As ações caíram drasticamente e os diretores também começaram a questionar a minha competência, eu queria entregar essa presidência para um administrador competente, mas nem isso pude fazer. O testamento dizia que tinha que ficar pelo menos um ano no cargo. Eu nem tinha tempo para fazer o que gosto, que é a pediatria.

Uma noite estava saindo do hospital pela primeira vez em dias, dormia de duas a três horas no sofá do escritório mesmo. Quando chegou uma ambulância com um garoto que havia sofrido um acidente de carro, que estava no banco da frente e sem cinto de segurança. Não havia um pediatra de plantão, então fui atender o garoto. 

Notei a hemorragia interna e o mandei para a cirurgia, me lavei e entrei e descobri como a equipe estava desfalcada.
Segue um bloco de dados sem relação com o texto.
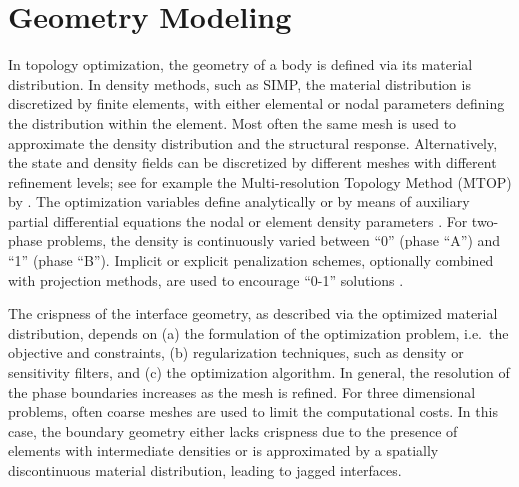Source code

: \section{Geometry Modeling}
\label{sec:geometry-modeling}

In topology optimization, the geometry of a body is defined via its material distribution. In density methods, such as SIMP, the material distribution is discretized by finite elements, with either elemental or nodal parameters defining the distribution within the element. Most often the same mesh is used to approximate the density distribution and the structural response. Alternatively, the state and density fields can be discretized by different meshes with different refinement levels; see for example the Multi-resolution Topology Method (MTOP) by \citet{NSP:10}. The optimization variables define analytically or by means of auxiliary partial differential equations the nodal or element density parameters \citep{SM:13}. For two-phase problems, the density is continuously varied between ``0'' (phase ``A'') and ``1'' (phase ``B''). Implicit or explicit penalization schemes, optionally combined with projection methods, are used to encourage ``0-1'' solutions \citep{GPB:04,Sigmund:07}.

The crispness of the interface geometry, as described via the optimized material distribution, depends on (a) the formulation of the optimization problem, i.e.~the objective and constraints, (b) regularization techniques, such as density or sensitivity filters, and (c) the optimization algorithm. In general, the resolution of the phase boundaries increases as the mesh is refined. For three dimensional problems, often coarse meshes are used to limit the computational costs. In this case, the boundary geometry either lacks crispness due to the presence of elements with intermediate densities or is approximated by a spatially discontinuous material distribution, leading to jagged interfaces.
Só estávamos eu, o anestesista, e uma enfermeira que eu não gostava, e nem confiava. Essa mulher correu atrás de mim por muito tempo, enquanto eu era casado e tivemos uma briga séria, durante um plantão, que eu dormi no quarto de descanso dos médicos, e acordei com ela se deitando nua ao meu lado. A coloquei no seu lugar, mas não dei queixa e nem quando me tornei dono do hospital, a demiti, nunca fui uma pessoa vingativa.

A cirurgia levou horas, eu estava cansado, os ferimentos eram muito graves, mas tenho certeza que fiz o que podia. O deixei na ala intensiva com a fé de que ele sairia dessa. 

Sai do hospital e fui para casa, deitei e dormi, me levantei depois de quatro horas e voltei ao hospital. Estava no meio de uma reunião da diretoria, quando a mãe da criança entrou me acusando de ter matado o seu filho.

O garoto morreu e um prontuário com a minha assinatura dizia que dei a ordem de ministrar um remédio que o garoto não podia tomar, pois era alérgico. No primeiro momento eu duvidei que tinha cometido esse erro, tentei de diversas formas, descobrir o que realmente aconteceu e não consegui, cheguei a um ponto de duvidar de mim mesmo. Eu matei uma criança. 

Até sair a sentença de erro médico, eu ainda comandei o hospital, mas depois, contratei um administrador, pois já havia se passado um ano, e saí do país. Mas a dor de ter causado a morte de uma criança, nunca saiu do meu coração.